According to the Terézváros municipality, it may be necessary to renew the local silence ordinance, which is believed to be obsolete (partly) due to the epidemic. There has been a multitude of restaurants, entertainment venues and cultural institutions operating in Terézváros, in the 6th district of Budapest, for decades. According to the local government, the decree is currently being reviewed, but they want to ensure that everyone could have a say in the decision. They emphasised that they do not aim to use overly drastic restrictions, so the sector will not suffer too much, says metropol.hu.
Club owners believe that if district rules get further tightened, there will be an avalanche of closures.
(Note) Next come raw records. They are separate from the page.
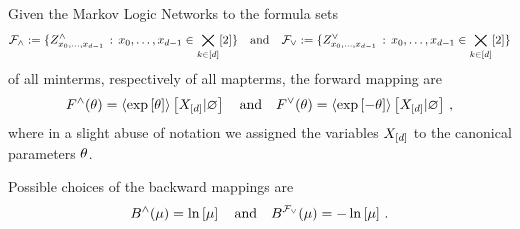 \begin{theorem}
    Given the Markov Logic Networks to the formula sets
    \[ \mathcal{F}_{\land} := \{ Z^{\land}_{{x_{0},\ldots,x_{d-1}}} \, : \, {x_{0},\ldots,x_{d-1}}\in\bigtimes_{k\in[d]}[2]\} \quad \text{and} \quad
    \mathcal{F}_{\lor} := \{ Z^{\lor}_{{x_{0},\ldots,x_{d-1}}} \, : \, {x_{0},\ldots,x_{d-1}}\in\bigtimes_{k\in[d]}[2]\}  \]
    of all minterms, respectively of all mapterms, the forward mapping are
    \[ F^{\land}(\theta) = \left\langle \mathrm{exp}\left[\theta\right]\right\rangle \left[ X_{[d]} | \varnothing \right]
    \quad \text{and} \quad
    F^{\lor}(\theta) = \left\langle \mathrm{exp}\left[-\theta\right]\right\rangle \left[ X_{[d]} | \varnothing \right] \, , \]
    where in a slight abuse of notation we assigned the variables $X_{[d]}$ to the canonical parameters $\theta$.

    Possible choices of the backward mappings are
    \[ B^{\land}(\mu) = \ln \left[ \mu \right]
    \quad \text{and} \quad
    B^{\mathcal{F}_{\lor}}(\mu) = -\ln \left[ \mu \right] \, .
    \]
\end{theorem}
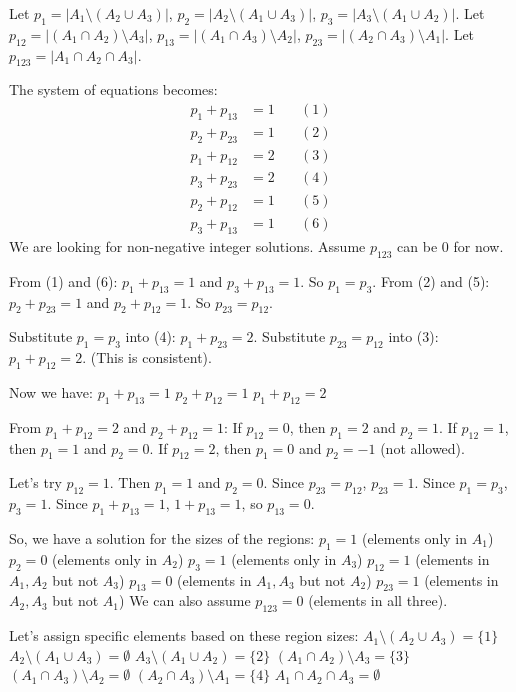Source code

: \documentclass{article}
\begin{document}
\begin{itemize}
\begin{itemize}
\begin{itemize}
Let $p_1 = |A_1 \setminus (A_2 \cup A_3)|$, $p_2 = |A_2 \setminus (A_1 \cup A_3)|$, $p_3 = |A_3 \setminus (A_1 \cup A_2)|$.
Let $p_{12} = |(A_1 \cap A_2) \setminus A_3|$, $p_{13} = |(A_1 \cap A_3) \setminus A_2|$, $p_{23} = |(A_2 \cap A_3) \setminus A_1|$.
Let $p_{123} = |A_1 \cap A_2 \cap A_3|$.

The system of equations becomes:
\begin{align*} p_1 + p_{13} &= 1 \quad &(1) \\ p_2 + p_{23} &= 1 \quad &(2) \\ p_1 + p_{12} &= 2 \quad &(3) \\ p_3 + p_{23} &= 2 \quad &(4) \\ p_2 + p_{12} &= 1 \quad &(5) \\ p_3 + p_{13} &= 1 \quad &(6)\end{align*}
We are looking for non-negative integer solutions. Assume $p_{123}$ can be $0$ for now.

From (1) and (6): $p_1+p_{13}=1$ and $p_3+p_{13}=1$. So $p_1 = p_3$.
From (2) and (5): $p_2+p_{23}=1$ and $p_2+p_{12}=1$. So $p_{23} = p_{12}$.

Substitute $p_1=p_3$ into (4): $p_1 + p_{23} = 2$.
Substitute $p_{23}=p_{12}$ into (3): $p_1 + p_{12} = 2$. (This is consistent).

Now we have:
$p_1 + p_{13} = 1$
$p_2 + p_{12} = 1$
$p_1 + p_{12} = 2$

From $p_1 + p_{12} = 2$ and $p_2 + p_{12} = 1$:
If $p_{12} = 0$, then $p_1=2$ and $p_2=1$.
If $p_{12} = 1$, then $p_1=1$ and $p_2=0$.
If $p_{12} = 2$, then $p_1=0$ and $p_2=-1$ (not allowed).

Let's try $p_{12}=1$. Then $p_1=1$ and $p_2=0$.
Since $p_{23} = p_{12}$, $p_{23}=1$.
Since $p_1 = p_3$, $p_3=1$.
Since $p_1+p_{13}=1$, $1+p_{13}=1$, so $p_{13}=0$.

So, we have a solution for the sizes of the regions:
$p_1 = 1$ (elements only in $A_1$)
$p_2 = 0$ (elements only in $A_2$)
$p_3 = 1$ (elements only in $A_3$)
$p_{12} = 1$ (elements in $A_1, A_2$ but not $A_3$)
$p_{13} = 0$ (elements in $A_1, A_3$ but not $A_2$)
$p_{23} = 1$ (elements in $A_2, A_3$ but not $A_1$)
We can also assume $p_{123} = 0$ (elements in all three).

Let's assign specific elements based on these region sizes:
$A_1 \setminus (A_2 \cup A_3) = \{1\}$
$A_2 \setminus (A_1 \cup A_3) = \emptyset$
$A_3 \setminus (A_1 \cup A_2) = \{2\}$
$(A_1 \cap A_2) \setminus A_3 = \{3\}$
$(A_1 \cap A_3) \setminus A_2 = \emptyset$
$(A_2 \cap A_3) \setminus A_1 = \{4\}$
$A_1 \cap A_2 \cap A_3 = \emptyset$


\end{itemize}
\end{itemize}
\end{itemize}
\end{document}
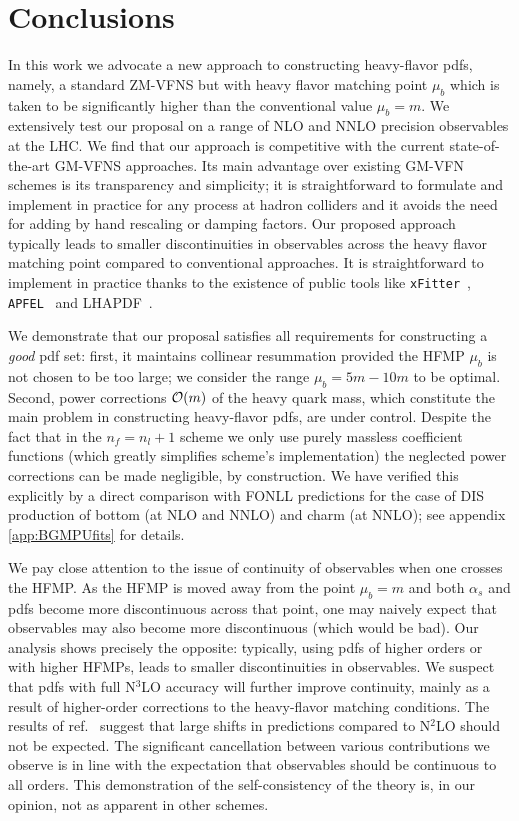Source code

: \documentclass[letter,11pt]{article}
\def\as{\alpha_s}
\def\nf{{n_f}}
\def\nl{{n_l}}
\def\mub{\mu_b}
\begin{document}
\section{Conclusions}


In this work we advocate a new approach to constructing heavy-flavor pdfs, namely, a standard ZM-VFNS but with heavy flavor matching point $\mub$ which is taken to be significantly higher than the conventional value $\mub=m$. We extensively test our proposal on a range of NLO and NNLO precision observables at the LHC. We find that our approach is competitive with the current state-of-the-art GM-VFNS approaches. Its main advantage over existing GM-VFN schemes is its transparency and simplicity; it is straightforward to formulate and implement in practice for any process at hadron colliders and it avoids the need for adding by hand rescaling or damping factors. Our proposed approach typically leads to smaller discontinuities in observables across the heavy flavor matching point compared to conventional approaches. It is straightforward to implement in practice  thanks to the existence of public tools like {\tt xFitter}~\cite{Alekhin:2014irh},  {\tt APFEL}~\cite{Bertone:2013vaa} and LHAPDF~\cite{Buckley:2014ana}.

We demonstrate that our proposal satisfies all requirements for constructing a {\it good} pdf set: first, it maintains collinear resummation provided the HFMP $\mub$ is not chosen to be too large; we consider the range $\mub=5m-10m$ to be optimal. Second, power corrections ${\cal O}(m)$ of the heavy quark mass, which constitute the main problem in constructing heavy-flavor pdfs, are under control. Despite the fact that in the $\nf=\nl+1$ scheme we only use purely massless coefficient functions (which greatly simplifies scheme's implementation) the neglected power corrections can be made negligible, by construction. We have verified this explicitly by a direct comparison with FONLL predictions for the case of DIS production of bottom (at NLO and NNLO) and charm (at NNLO); see appendix \ref{app:BGMPUfits} for details.

We pay close attention to the issue of continuity of observables when one crosses the HFMP. As the HFMP is moved away from the point $\mub=m$ and both $\as$ and pdfs become more discontinuous across that point, one may naively expect that observables may also become more discontinuous (which would be bad). Our analysis shows precisely the opposite: typically, using pdfs of higher orders or with higher HFMPs, leads to smaller discontinuities in observables. We suspect that pdfs with full N$^3$LO accuracy will further improve continuity, mainly as a result of higher-order corrections to the heavy-flavor matching conditions. The results of ref.~\cite{Forte:2013mda} suggest that large shifts in predictions compared to N$^2$LO should not be expected. The significant cancellation between various contributions we observe is in line with the expectation that observables should be continuous to all orders. This demonstration of the self-consistency of the theory is, in our opinion, not as apparent in other schemes.
\end{document}

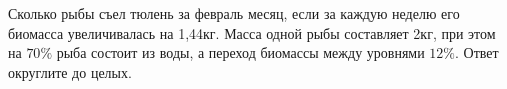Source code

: 
Сколько рыбы съел тюлень за февраль месяц, если за каждую неделю его
биомасса увеличивалась на 1,44кг.  Масса
одной рыбы составляет 2кг, при этом на $70\%$ рыба состоит из воды, а переход
биомассы между уровнями $12\%$. Ответ округлите до целых.

\explanationSection


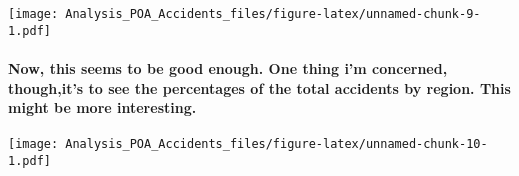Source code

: \documentclass[]{article}
\newenvironment{Shaded}{\begin{snugshade}}{\end{snugshade}}
\newcommand{\KeywordTok}[1]{\textcolor[rgb]{0.13,0.29,0.53}{\textbf{#1}}}
\newcommand{\DataTypeTok}[1]{\textcolor[rgb]{0.13,0.29,0.53}{#1}}
\newcommand{\DecValTok}[1]{\textcolor[rgb]{0.00,0.00,0.81}{#1}}
\newcommand{\StringTok}[1]{\textcolor[rgb]{0.31,0.60,0.02}{#1}}
\newcommand{\OperatorTok}[1]{\textcolor[rgb]{0.81,0.36,0.00}{\textbf{#1}}}
\newcommand{\NormalTok}[1]{#1}
\let\oldparagraph\paragraph
\renewcommand{\paragraph}[1]{\oldparagraph{#1}\mbox{}}
\begin{document}
\begin{Shaded}
\end{Shaded}

\texttt{[image: Analysis\_POA\_Accidents\_files/figure-latex/unnamed-chunk-9-1.pdf]}

\paragraph{Now, this seems to be good enough. One thing i'm concerned,
though,it's to see the percentages of the total accidents by region.
This might be more
interesting.}\label{now-this-seems-to-be-good-enough.-one-thing-im-concerned-thoughits-to-see-the-percentages-of-the-total-accidents-by-region.-this-might-be-more-interesting.}

\begin{Shaded}
\end{Shaded}

\texttt{[image: Analysis\_POA\_Accidents\_files/figure-latex/unnamed-chunk-10-1.pdf]}
\end{document}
According to them, alcohol revenue is needed to be able to organise civic, cultural, non-profit or even loss-making programs. To put it simply, pálinka and beer sales pay daytime culture. If nightclubs are not allowed to stay open at night, it will be impossible to operate the same way as before. Visitors may not find any cultural programs in the future, writes hirtv.hu.
Even though young people appreciate the proximity of nightclubs, they also name a number of serious problems: trash, the smell of urine, and drunks present on the streets.
The 6th district used to have a vibrant nightlife at the turn of the 2000s (and even earlier); however, with the tightening regulations of the 2009 Municipal Silence Decree, a wave of changes began. Most of the clubs in the 6th district (the so-called ‘Bulinegyed’) relocated their headquarters, while others simply went bankrupt or ceased to exist. Terézváros then handed over the decision to the residents: a nightclub or club could only operate after 10 pm if half of the residents consented to it. In 2012, this regulation was further tightened, and since then, residents have had the right to oblige an establishment to close its doors after 10 pm. As a result of the process, less than 300 out of the more than 2,000 entertainment venues, including also commercial units and restaurants, have remained.